Background information
- Born: Triumph Grandeur Delta State, Nigeria
- Occupation: Record producer

= Tyrone (producer) =

Nigerian record producer

Triumph Grandeur (known professionally as Tyrone, born 1 August is a Nigerian record producer.

His love for music started at age 9 when he learned to play various musical instruments such as drums, piano, and guitar. He grew to become a music producer in Nigeria, producing popular tracks like Olamide's multi-award-winning ‘Voice of the Street’ in his 2012 YBNL Album; Reminisce’ Baba Hafusa, Grind and award-winning ‘Local Rappers’ which featured Olamide & Phyno.
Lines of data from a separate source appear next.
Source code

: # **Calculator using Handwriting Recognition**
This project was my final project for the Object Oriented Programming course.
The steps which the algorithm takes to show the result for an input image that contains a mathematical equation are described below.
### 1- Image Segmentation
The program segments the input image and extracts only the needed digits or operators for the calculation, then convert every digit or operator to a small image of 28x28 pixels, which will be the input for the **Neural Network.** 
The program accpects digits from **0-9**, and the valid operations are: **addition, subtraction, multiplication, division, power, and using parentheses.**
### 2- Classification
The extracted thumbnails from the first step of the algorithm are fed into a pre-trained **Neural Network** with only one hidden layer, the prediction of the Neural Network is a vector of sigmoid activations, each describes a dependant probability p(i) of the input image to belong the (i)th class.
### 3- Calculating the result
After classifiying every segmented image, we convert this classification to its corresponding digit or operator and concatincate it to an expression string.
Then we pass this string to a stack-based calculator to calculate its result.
He has worked with other Nigerian artists including 2Baba, Ruggedman, Wande Coal, M.I Abaga, Vector, May D, Brymo, Solidstar, D'Prince, DJ Xclusive, Shank, Tillaman, Skales, Taiwon, Del City, Eben, and Jahdiel.

He's also one Nigeria's radio personalities currently working as the corporate brand manager and group head of Production in CoolFM, Wazobia FM & Nigeria Info and most recently Arewa radio. He is the sound coordinator for Wazobia TV and Wazobia Max.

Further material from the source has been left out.